Nicaragua puso en marcha un ambicioso plan de electrificación que cubrirá a casi dos millones de personas que actualmente carecen de luz en las zonas rurales, mediante el uso de recursos renovables como el agua, el viento, el sol y biocombustibles.

El programa paralelamente busca mejorar en cuatro años la red de distribución eléctrica y reducir la dependencia de los hidrocarburos para generar energía, que actualmente representa el 80%.

En Nicaragua, el segundo país más pobre del hemisferio, menos del 66% de los 5,5 millones de habitantes tienen electricidad, la mayoría en áreas urbanas, según datos oficiales.

Entre 2007 y 2010 se amplió la cobertura eléctrica del 52% al 66% y se incrementó la capacidad de generación de 745 a 1.080 megavatios, una cifra récord en el país.

El desarrollo energético de Nicaragua es parte de la estrategia de lucha contra la pobreza y desarrollo socioeconómico del país, donde la población más pobre sobrevive con dos dólares al día.

Con este plan, 3.666 comunidades y aldeas rurales estarán incorporadas a la red en 2014, además de normalizar el servicio en ciudades y pueblos, según Ortega.

El programa contempla una inversión de 381 millones de dólares, con créditos del Banco Interamericano de Desarrollo (BID) y otros organismos, como el Banco Centroamericano de Integración Económica.

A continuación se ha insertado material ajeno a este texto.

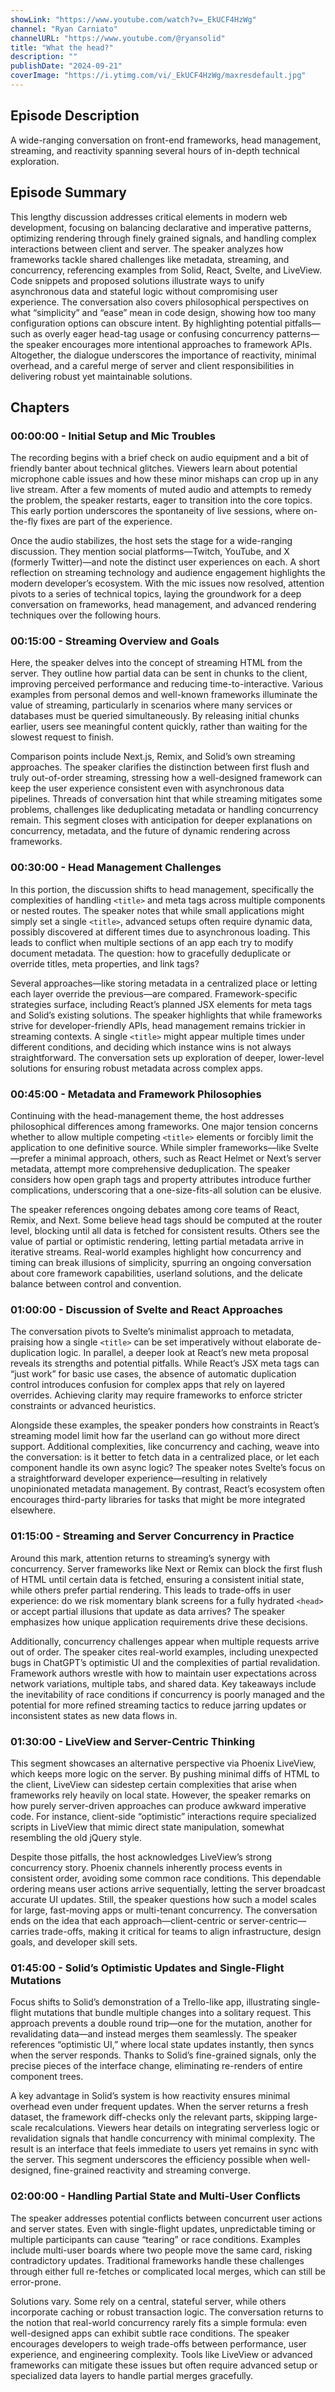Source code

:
 ```yaml
---
showLink: "https://www.youtube.com/watch?v=_EkUCF4HzWg"
channel: "Ryan Carniato"
channelURL: "https://www.youtube.com/@ryansolid"
title: "What the head?"
description: ""
publishDate: "2024-09-21"
coverImage: "https://i.ytimg.com/vi/_EkUCF4HzWg/maxresdefault.jpg"
---
```


## Episode Description

A wide-ranging conversation on front-end frameworks, head management, streaming, and reactivity spanning several hours of in-depth technical exploration.

## Episode Summary

This lengthy discussion addresses critical elements in modern web development, focusing on balancing declarative and imperative patterns, optimizing rendering through finely grained signals, and handling complex interactions between client and server. The speaker analyzes how frameworks tackle shared challenges like metadata, streaming, and concurrency, referencing examples from Solid, React, Svelte, and LiveView. Code snippets and proposed solutions illustrate ways to unify asynchronous data and stateful logic without compromising user experience. The conversation also covers philosophical perspectives on what “simplicity” and “ease” mean in code design, showing how too many configuration options can obscure intent. By highlighting potential pitfalls—such as overly eager head-tag usage or confusing concurrency patterns—the speaker encourages more intentional approaches to framework APIs. Altogether, the dialogue underscores the importance of reactivity, minimal overhead, and a careful merge of server and client responsibilities in delivering robust yet maintainable solutions.

## Chapters

### 00:00:00 - Initial Setup and Mic Troubles  

The recording begins with a brief check on audio equipment and a bit of friendly banter about technical glitches. Viewers learn about potential microphone cable issues and how these minor mishaps can crop up in any live stream. After a few moments of muted audio and attempts to remedy the problem, the speaker restarts, eager to transition into the core topics. This early portion underscores the spontaneity of live sessions, where on-the-fly fixes are part of the experience.

Once the audio stabilizes, the host sets the stage for a wide-ranging discussion. They mention social platforms—Twitch, YouTube, and X (formerly Twitter)—and note the distinct user experiences on each. A short reflection on streaming technology and audience engagement highlights the modern developer’s ecosystem. With the mic issues now resolved, attention pivots to a series of technical topics, laying the groundwork for a deep conversation on frameworks, head management, and advanced rendering techniques over the following hours.

### 00:15:00 - Streaming Overview and Goals  

Here, the speaker delves into the concept of streaming HTML from the server. They outline how partial data can be sent in chunks to the client, improving perceived performance and reducing time-to-interactive. Various examples from personal demos and well-known frameworks illuminate the value of streaming, particularly in scenarios where many services or databases must be queried simultaneously. By releasing initial chunks earlier, users see meaningful content quickly, rather than waiting for the slowest request to finish.

Comparison points include Next.js, Remix, and Solid’s own streaming approaches. The speaker clarifies the distinction between first flush and truly out-of-order streaming, stressing how a well-designed framework can keep the user experience consistent even with asynchronous data pipelines. Threads of conversation hint that while streaming mitigates some problems, challenges like deduplicating metadata or handling concurrency remain. This segment closes with anticipation for deeper explanations on concurrency, metadata, and the future of dynamic rendering across frameworks.

### 00:30:00 - Head Management Challenges  

In this portion, the discussion shifts to head management, specifically the complexities of handling `<title>` and meta tags across multiple components or nested routes. The speaker notes that while small applications might simply set a single `<title>`, advanced setups often require dynamic data, possibly discovered at different times due to asynchronous loading. This leads to conflict when multiple sections of an app each try to modify document metadata. The question: how to gracefully deduplicate or override titles, meta properties, and link tags?

Several approaches—like storing metadata in a centralized place or letting each layer override the previous—are compared. Framework-specific strategies surface, including React’s planned JSX elements for meta tags and Solid’s existing solutions. The speaker highlights that while frameworks strive for developer-friendly APIs, head management remains trickier in streaming contexts. A single `<title>` might appear multiple times under different conditions, and deciding which instance wins is not always straightforward. The conversation sets up exploration of deeper, lower-level solutions for ensuring robust metadata across complex apps.

### 00:45:00 - Metadata and Framework Philosophies  

Continuing with the head-management theme, the host addresses philosophical differences among frameworks. One major tension concerns whether to allow multiple competing `<title>` elements or forcibly limit the application to one definitive source. While simpler frameworks—like Svelte—prefer a minimal approach, others, such as React Helmet or Next’s server metadata, attempt more comprehensive deduplication. The speaker considers how open graph tags and property attributes introduce further complications, underscoring that a one-size-fits-all solution can be elusive.

The speaker references ongoing debates among core teams of React, Remix, and Next. Some believe head tags should be computed at the router level, blocking until all data is fetched for consistent results. Others see the value of partial or optimistic rendering, letting partial metadata arrive in iterative streams. Real-world examples highlight how concurrency and timing can break illusions of simplicity, spurring an ongoing conversation about core framework capabilities, userland solutions, and the delicate balance between control and convention.

### 01:00:00 - Discussion of Svelte and React Approaches  

The conversation pivots to Svelte’s minimalist approach to metadata, praising how a single `<title>` can be set imperatively without elaborate de-duplication logic. In parallel, a deeper look at React’s new meta proposal reveals its strengths and potential pitfalls. While React’s JSX meta tags can “just work” for basic use cases, the absence of automatic duplication control introduces confusion for complex apps that rely on layered overrides. Achieving clarity may require frameworks to enforce stricter constraints or advanced heuristics.

Alongside these examples, the speaker ponders how constraints in React’s streaming model limit how far the userland can go without more direct support. Additional complexities, like concurrency and caching, weave into the conversation: is it better to fetch data in a centralized place, or let each component handle its own async logic? The speaker notes Svelte’s focus on a straightforward developer experience—resulting in relatively unopinionated metadata management. By contrast, React’s ecosystem often encourages third-party libraries for tasks that might be more integrated elsewhere.

### 01:15:00 - Streaming and Server Concurrency in Practice  

Around this mark, attention returns to streaming’s synergy with concurrency. Server frameworks like Next or Remix can block the first flush of HTML until certain data is fetched, ensuring a consistent initial state, while others prefer partial rendering. This leads to trade-offs in user experience: do we risk momentary blank screens for a fully hydrated `<head>` or accept partial illusions that update as data arrives? The speaker emphasizes how unique application requirements drive these decisions.

Additionally, concurrency challenges appear when multiple requests arrive out of order. The speaker cites real-world examples, including unexpected bugs in ChatGPT’s optimistic UI and the complexities of partial revalidation. Framework authors wrestle with how to maintain user expectations across network variations, multiple tabs, and shared data. Key takeaways include the inevitability of race conditions if concurrency is poorly managed and the potential for more refined streaming tactics to reduce jarring updates or inconsistent states as new data flows in.

### 01:30:00 - LiveView and Server-Centric Thinking  

This segment showcases an alternative perspective via Phoenix LiveView, which keeps more logic on the server. By pushing minimal diffs of HTML to the client, LiveView can sidestep certain complexities that arise when frameworks rely heavily on local state. However, the speaker remarks on how purely server-driven approaches can produce awkward imperative code. For instance, client-side “optimistic” interactions require specialized scripts in LiveView that mimic direct state manipulation, somewhat resembling the old jQuery style.

Despite those pitfalls, the host acknowledges LiveView’s strong concurrency story. Phoenix channels inherently process events in consistent order, avoiding some common race conditions. This dependable ordering means user actions arrive sequentially, letting the server broadcast accurate UI updates. Still, the speaker questions how such a model scales for large, fast-moving apps or multi-tenant concurrency. The conversation ends on the idea that each approach—client-centric or server-centric—carries trade-offs, making it critical for teams to align infrastructure, design goals, and developer skill sets.

### 01:45:00 - Solid’s Optimistic Updates and Single-Flight Mutations  

Focus shifts to Solid’s demonstration of a Trello-like app, illustrating single-flight mutations that bundle multiple changes into a solitary request. This approach prevents a double round trip—one for the mutation, another for revalidating data—and instead merges them seamlessly. The speaker references “optimistic UI,” where local state updates instantly, then syncs when the server responds. Thanks to Solid’s fine-grained signals, only the precise pieces of the interface change, eliminating re-renders of entire component trees.

A key advantage in Solid’s system is how reactivity ensures minimal overhead even under frequent updates. When the server returns a fresh dataset, the framework diff-checks only the relevant parts, skipping large-scale recalculations. Viewers hear details on integrating serverless logic or revalidation signals that handle concurrency with minimal complexity. The result is an interface that feels immediate to users yet remains in sync with the server. This segment underscores the efficiency possible when well-designed, fine-grained reactivity and streaming converge.

### 02:00:00 - Handling Partial State and Multi-User Conflicts  

The speaker addresses potential conflicts between concurrent user actions and server states. Even with single-flight updates, unpredictable timing or multiple participants can cause “tearing” or race conditions. Examples include multi-user boards where two people move the same card, risking contradictory updates. Traditional frameworks handle these challenges through either full re-fetches or complicated local merges, which can still be error-prone.

Solutions vary. Some rely on a central, stateful server, while others incorporate caching or robust transaction logic. The conversation returns to the notion that real-world concurrency rarely fits a simple formula: even well-designed apps can exhibit subtle race conditions. The speaker encourages developers to weigh trade-offs between performance, user experience, and engineering complexity. Tools like LiveView or advanced frameworks can mitigate these issues but often require advanced setup or specialized data layers to handle partial merges gracefully.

La representante del BID, Mirna Liévano, manifestó que el Banco apoyará el plan no sólo con financiamiento, sino con estudios sobre nuevas fuentes de energía renovables, que además permitirán a las familias pagar menos por el consumo.

Este año se emprenderán 15 pequeños proyectos de energía hidroeléctrica, eólica, solar y biocombustibles (con los remanentes de caña de azúcar, entre otras fuentes).

El proyecto de mayor envergadura del plan es la construcción de la central hidroeléctrica Tumarín, en el Caribe, por parte de una compañía brasileña y que tendrá capacidad de 220 megavatios, con una inversión de más de 600 millones de dólares.

Nicaragua tiene un potencial de generación eléctrica por fuentes alternas de hasta 2.000 megavatios, por lo que además de cubrir sus necesidades podría llegar a exportar a otros países de la región, según estimaciones oficiales.